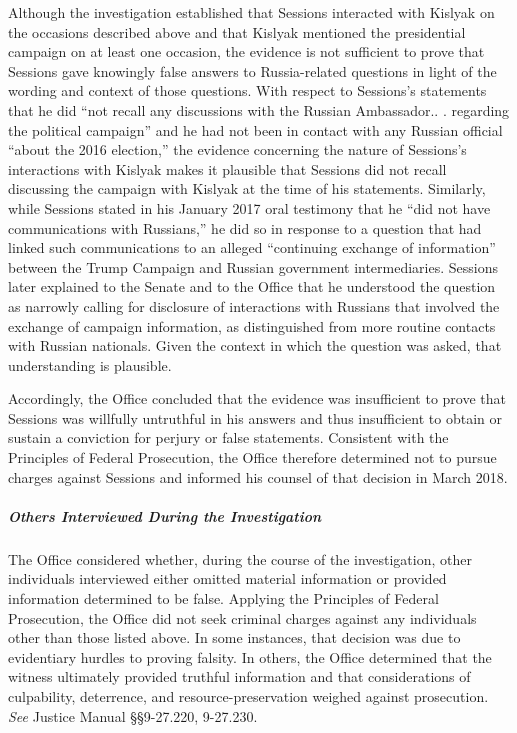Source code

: Although the investigation established that Sessions interacted with Kislyak on the occasions described above and that Kislyak mentioned the presidential campaign on at least one occasion, the evidence is not sufficient to prove that Sessions gave knowingly false answers to Russia-related questions in light of the wording and context of those questions.
With respect to Sessions's statements that he did ``not recall any discussions with the Russian Ambassador.. . regarding the political campaign'' and he had not been in contact with any Russian official ``about the 2016 election,'' the evidence concerning the nature of Sessions's interactions with Kislyak makes it plausible that Sessions did not recall discussing the campaign with Kislyak at the time of his statements.
Similarly, while Sessions stated in his January 2017 oral testimony that he ``did not have communications with Russians,'' he did so in response to a question that had linked such communications to an alleged ``continuing exchange of information'' between the Trump Campaign and Russian government intermediaries.
Sessions later explained to the Senate and to the Office that he understood the question as narrowly calling for disclosure of interactions with Russians that involved the exchange of campaign information, as distinguished from more routine contacts with Russian nationals.
Given the context in which the question was asked, that understanding is plausible.

Accordingly, the Office concluded that the evidence was insufficient to prove that Sessions was willfully untruthful in his answers and thus insufficient to obtain or sustain a conviction for perjury or false statements.
Consistent with the Principles of Federal Prosecution, the Office therefore determined not to pursue charges against Sessions and informed his counsel of that decision in March 2018.

\subparagraph{Others Interviewed During the Investigation}
The Office considered whether, during the course of the investigation, other individuals interviewed either omitted material information or provided information determined to be false.
Applying the Principles of Federal Prosecution, the Office did not seek criminal charges against any individuals other than those listed above.
In some instances, that decision was due to evidentiary hurdles to proving falsity.
In others, the Office determined that the witness ultimately provided truthful information and that considerations of culpability, deterrence, and resource-preservation weighed against prosecution.
\textit{See} Justice Manual \S\S 9-27.220, 9-27.230.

WHAT TO PRODUCE -> With the line that contains "Applying the Principles" as your start, reproduce the data above exactly through its last line, and nothing before that start.

EXPECTED OUTPUT ->
Applying the Principles of Federal Prosecution, the Office did not seek criminal charges against any individuals other than those listed above.
In some instances, that decision was due to evidentiary hurdles to proving falsity.
In others, the Office determined that the witness ultimately provided truthful information and that considerations of culpability, deterrence, and resource-preservation weighed against prosecution.
\textit{See} Justice Manual \S\S 9-27.220, 9-27.230.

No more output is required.